The numbers, due out after the stock market closes Tuesday, are being released with Yahoo's stock price trading at some of its highest levels since the company squandered an opportunity to sell itself to Microsoft Corp. for $47.5 billion, or $33 per share, in May 2008.
Much of the recent rebound has been tied to Yahoo Inc.'s 24 percent stake in China's Alibaba Group, a rapidly growing Internet company.
But investors also have been betting that Mayer, 37, has been cooking up a strategy that will duplicate some of the success she enjoyed while helping to build Google Inc. into the Internet's most powerful company. After working as a top Google executive for 13 years, Mayer defected to Yahoo nine months ago.
Mayer has been trying to make Yahoo's online services more engaging and easier to use in hopes that the improvements will encourage Web surfers to visit more frequently and stay for longer. That would help Yahoo sell more advertising to marketers who have been funneling more of their online budgets to Google and Facebook Inc. in recent years. Mayer also has been trying to recast Yahoo's services so they are better suited for the growing audience consuming content on smartphones and tablet computers.
As part of its makeover under Mayer, Yahoo has redesigned its home page, email service and Flickr photo-sharing service. The company, which is based in Sunnyvale, Calif., also has made a series of small acquisitions aimed primarily at attracting more engineers with expertise in mobile applications and social networking.
The breakdown for the opening three months of the year will give Wall Street a better sense of whether Mayer's efforts to revive the company's revenue growth are gaining momentum. Analysts are only expecting a 2 percent rise in revenue from the same time last year, so it will likely be a major disappointment if Yahoo can't clear that low hurdle.
Excluding one-time costs, Yahoo's earning for the period are expected to rise 9 percent from last year to 25 cents per share.
At some point, Mayer will have to prove her formula will produce revenue growth somewhere closer to the rates of its peers.
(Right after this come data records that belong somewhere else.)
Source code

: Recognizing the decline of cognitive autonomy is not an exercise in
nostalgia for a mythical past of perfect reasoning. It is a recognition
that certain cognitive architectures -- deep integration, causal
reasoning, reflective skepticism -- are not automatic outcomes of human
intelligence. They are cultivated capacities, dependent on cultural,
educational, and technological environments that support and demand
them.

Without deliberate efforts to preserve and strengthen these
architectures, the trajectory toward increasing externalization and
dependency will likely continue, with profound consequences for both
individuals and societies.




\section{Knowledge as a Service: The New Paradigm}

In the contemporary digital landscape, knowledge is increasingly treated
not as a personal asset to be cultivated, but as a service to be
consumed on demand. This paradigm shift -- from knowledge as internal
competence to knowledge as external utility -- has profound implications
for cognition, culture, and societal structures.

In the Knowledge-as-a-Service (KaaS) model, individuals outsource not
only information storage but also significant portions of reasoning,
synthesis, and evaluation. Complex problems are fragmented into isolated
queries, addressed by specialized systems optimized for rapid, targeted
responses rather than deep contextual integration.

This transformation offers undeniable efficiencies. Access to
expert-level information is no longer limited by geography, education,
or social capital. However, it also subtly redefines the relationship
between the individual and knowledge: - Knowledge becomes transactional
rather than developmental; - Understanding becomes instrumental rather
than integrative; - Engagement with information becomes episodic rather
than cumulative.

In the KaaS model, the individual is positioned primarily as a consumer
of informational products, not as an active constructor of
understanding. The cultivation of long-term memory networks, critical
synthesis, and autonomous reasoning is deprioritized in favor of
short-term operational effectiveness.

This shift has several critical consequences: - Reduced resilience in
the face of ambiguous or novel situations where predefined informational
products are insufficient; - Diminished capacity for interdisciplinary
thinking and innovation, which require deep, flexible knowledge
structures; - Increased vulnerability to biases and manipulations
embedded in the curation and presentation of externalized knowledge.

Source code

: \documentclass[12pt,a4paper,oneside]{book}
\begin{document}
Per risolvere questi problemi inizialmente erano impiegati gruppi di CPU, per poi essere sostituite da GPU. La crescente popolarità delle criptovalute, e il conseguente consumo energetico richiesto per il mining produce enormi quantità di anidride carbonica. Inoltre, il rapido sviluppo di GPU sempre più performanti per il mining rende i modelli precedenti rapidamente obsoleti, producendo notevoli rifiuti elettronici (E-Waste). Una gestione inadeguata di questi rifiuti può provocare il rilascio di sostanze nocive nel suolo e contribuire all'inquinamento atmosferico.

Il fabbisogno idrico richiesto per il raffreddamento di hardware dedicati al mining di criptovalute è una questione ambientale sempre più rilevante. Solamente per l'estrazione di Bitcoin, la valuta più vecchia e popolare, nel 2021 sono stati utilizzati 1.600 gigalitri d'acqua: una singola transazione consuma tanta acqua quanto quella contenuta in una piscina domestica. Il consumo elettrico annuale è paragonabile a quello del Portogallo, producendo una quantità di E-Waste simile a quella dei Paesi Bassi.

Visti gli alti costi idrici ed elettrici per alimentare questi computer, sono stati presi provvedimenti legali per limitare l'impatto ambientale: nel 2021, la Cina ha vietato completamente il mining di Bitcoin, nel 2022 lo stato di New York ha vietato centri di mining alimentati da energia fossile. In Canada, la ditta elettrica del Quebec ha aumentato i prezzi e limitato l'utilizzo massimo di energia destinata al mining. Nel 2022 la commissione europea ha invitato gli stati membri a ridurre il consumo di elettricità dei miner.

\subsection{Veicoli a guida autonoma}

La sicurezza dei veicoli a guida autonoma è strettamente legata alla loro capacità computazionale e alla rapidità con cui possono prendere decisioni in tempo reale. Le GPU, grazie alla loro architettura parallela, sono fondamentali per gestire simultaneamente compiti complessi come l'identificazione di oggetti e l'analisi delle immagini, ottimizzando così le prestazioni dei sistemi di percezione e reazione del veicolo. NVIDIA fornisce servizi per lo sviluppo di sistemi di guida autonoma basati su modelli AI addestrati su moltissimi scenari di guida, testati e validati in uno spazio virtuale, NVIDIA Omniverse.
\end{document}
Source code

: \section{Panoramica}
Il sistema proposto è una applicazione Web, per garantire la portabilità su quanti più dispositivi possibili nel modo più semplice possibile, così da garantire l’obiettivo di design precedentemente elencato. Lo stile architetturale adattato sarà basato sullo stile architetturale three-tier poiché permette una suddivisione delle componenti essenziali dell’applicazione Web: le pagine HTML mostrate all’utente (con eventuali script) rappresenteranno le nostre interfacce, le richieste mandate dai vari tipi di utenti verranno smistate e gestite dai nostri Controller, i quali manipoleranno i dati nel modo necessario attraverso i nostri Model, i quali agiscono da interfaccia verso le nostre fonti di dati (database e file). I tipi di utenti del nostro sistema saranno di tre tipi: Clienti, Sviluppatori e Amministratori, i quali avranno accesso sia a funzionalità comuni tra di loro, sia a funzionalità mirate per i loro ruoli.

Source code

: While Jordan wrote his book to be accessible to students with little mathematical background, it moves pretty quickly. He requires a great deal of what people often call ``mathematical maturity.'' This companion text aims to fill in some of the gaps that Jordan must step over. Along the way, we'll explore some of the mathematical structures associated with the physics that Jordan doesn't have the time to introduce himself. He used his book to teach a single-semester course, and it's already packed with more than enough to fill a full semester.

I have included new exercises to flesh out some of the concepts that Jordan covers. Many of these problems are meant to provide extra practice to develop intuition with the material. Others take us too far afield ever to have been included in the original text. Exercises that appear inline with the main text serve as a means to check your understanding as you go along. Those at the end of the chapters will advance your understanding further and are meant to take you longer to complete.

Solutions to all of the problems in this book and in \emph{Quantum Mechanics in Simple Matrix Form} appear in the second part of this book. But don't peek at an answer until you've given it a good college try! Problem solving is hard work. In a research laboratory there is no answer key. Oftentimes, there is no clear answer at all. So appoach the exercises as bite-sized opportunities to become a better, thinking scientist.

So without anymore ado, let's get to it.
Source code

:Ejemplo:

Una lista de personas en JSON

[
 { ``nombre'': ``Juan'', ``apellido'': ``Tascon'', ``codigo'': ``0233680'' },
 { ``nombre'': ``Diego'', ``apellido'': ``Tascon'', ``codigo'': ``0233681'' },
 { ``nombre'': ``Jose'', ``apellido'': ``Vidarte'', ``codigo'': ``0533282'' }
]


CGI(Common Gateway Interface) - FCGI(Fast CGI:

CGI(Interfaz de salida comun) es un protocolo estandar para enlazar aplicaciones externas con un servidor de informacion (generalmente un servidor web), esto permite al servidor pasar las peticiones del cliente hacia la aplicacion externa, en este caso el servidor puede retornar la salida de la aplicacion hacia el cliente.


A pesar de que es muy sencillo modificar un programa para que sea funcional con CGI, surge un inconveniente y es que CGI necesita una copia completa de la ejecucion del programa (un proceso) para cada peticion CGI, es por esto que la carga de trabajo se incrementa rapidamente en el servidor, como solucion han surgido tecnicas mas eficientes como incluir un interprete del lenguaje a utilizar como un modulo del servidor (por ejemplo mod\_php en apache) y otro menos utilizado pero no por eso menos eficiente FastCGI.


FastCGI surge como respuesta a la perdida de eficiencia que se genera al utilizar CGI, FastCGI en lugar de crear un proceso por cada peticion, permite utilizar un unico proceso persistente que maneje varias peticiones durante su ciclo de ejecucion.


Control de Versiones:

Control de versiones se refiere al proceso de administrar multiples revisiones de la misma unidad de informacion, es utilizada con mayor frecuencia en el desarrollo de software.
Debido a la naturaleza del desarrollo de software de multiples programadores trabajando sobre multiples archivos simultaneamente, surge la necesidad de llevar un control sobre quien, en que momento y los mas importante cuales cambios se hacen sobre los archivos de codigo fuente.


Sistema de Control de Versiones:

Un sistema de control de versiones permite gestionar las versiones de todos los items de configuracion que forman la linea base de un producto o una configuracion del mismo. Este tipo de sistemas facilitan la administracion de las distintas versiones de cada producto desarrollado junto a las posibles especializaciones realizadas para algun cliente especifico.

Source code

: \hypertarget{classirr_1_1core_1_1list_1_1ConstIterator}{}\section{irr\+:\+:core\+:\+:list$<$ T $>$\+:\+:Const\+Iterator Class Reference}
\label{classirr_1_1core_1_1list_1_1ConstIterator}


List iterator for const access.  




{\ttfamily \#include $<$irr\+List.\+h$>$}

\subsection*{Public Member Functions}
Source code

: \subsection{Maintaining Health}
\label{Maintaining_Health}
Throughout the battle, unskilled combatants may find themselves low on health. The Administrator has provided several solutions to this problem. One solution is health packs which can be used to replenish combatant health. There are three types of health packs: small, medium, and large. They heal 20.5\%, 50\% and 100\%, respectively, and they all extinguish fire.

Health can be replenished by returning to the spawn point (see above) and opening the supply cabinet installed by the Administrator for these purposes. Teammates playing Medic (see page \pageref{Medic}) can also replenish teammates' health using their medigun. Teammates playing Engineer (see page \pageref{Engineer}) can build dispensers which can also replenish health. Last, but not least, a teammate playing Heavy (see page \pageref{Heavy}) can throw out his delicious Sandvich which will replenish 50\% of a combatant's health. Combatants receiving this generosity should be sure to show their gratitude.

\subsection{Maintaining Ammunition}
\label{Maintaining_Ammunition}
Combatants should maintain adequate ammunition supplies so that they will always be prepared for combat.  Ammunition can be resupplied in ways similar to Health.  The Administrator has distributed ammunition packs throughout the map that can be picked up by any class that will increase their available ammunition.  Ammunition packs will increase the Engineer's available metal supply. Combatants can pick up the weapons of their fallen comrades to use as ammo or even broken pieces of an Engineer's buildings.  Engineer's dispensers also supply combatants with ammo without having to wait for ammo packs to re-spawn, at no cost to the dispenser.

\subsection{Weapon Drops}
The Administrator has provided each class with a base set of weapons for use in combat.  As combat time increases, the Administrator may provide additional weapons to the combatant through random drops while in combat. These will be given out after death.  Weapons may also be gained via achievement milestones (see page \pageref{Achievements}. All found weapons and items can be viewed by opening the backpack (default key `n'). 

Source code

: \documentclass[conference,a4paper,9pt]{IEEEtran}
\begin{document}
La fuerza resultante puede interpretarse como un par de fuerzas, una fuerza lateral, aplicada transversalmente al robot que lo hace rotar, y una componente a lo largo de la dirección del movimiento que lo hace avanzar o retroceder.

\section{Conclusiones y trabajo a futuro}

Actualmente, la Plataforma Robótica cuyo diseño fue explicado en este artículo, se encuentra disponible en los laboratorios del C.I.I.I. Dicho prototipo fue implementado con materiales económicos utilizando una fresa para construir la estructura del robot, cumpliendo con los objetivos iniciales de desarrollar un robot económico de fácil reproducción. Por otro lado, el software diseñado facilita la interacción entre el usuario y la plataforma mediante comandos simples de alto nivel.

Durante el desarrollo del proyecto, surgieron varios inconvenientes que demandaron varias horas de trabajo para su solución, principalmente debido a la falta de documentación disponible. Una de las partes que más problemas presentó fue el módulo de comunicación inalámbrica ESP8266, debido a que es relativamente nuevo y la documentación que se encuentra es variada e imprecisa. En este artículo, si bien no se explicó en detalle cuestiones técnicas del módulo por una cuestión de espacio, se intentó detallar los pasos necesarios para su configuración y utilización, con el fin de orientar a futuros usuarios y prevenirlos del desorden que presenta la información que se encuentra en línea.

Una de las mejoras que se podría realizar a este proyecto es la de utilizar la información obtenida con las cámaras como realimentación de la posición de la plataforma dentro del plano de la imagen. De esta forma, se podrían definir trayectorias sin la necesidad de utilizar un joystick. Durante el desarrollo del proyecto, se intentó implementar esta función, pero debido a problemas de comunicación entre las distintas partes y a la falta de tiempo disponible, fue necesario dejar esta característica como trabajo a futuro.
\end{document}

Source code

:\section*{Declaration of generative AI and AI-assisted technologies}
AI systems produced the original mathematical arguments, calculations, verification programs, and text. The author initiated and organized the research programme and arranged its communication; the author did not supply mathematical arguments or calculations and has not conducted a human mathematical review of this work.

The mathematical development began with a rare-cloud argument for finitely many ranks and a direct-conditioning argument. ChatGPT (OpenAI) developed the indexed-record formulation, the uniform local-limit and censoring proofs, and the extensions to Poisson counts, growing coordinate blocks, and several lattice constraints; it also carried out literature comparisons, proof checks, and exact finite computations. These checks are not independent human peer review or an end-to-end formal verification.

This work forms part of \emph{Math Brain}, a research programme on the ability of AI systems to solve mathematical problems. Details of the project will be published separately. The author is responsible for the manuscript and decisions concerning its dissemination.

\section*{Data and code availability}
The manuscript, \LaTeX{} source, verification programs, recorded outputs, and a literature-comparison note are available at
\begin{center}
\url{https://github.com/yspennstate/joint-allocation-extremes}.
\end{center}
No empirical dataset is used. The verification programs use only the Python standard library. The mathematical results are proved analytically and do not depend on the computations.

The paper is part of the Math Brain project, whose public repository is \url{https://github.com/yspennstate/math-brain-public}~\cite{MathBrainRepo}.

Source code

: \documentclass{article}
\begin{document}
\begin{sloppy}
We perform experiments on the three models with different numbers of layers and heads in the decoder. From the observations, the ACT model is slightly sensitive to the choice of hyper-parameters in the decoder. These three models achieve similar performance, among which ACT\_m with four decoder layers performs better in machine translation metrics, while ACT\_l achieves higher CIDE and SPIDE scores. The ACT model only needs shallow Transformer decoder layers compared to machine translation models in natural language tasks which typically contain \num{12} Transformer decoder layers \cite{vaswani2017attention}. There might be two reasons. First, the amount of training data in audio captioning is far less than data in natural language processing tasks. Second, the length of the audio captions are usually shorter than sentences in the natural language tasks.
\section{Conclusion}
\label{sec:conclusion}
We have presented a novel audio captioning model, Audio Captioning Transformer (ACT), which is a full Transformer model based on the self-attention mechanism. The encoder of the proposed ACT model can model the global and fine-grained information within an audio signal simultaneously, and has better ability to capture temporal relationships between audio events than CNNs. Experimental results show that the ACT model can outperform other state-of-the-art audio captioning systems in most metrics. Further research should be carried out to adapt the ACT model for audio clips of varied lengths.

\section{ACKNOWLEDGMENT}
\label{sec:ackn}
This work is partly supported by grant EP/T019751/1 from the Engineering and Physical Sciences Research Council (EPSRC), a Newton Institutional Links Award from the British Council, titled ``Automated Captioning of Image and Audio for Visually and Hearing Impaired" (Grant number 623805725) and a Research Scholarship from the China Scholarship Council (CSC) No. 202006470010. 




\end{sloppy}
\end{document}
Yahoo's revenue, minus ad commissions, rose 2 percent last year, ending three straight years of declines. But Google's revenue minus ad commissions rose 21 percent last year, while Facebook's total revenue climbed 37 percent.
If the first-quarter numbers turn out to be a lot better than analyst projections, Yahoo's stock could climb above $25 for the first time since June 2008. After trading as high as $24.99 Monday, the stock closed at $23.98. That left Yahoo with a 53 percent gain in its market value since Mayer became CEO.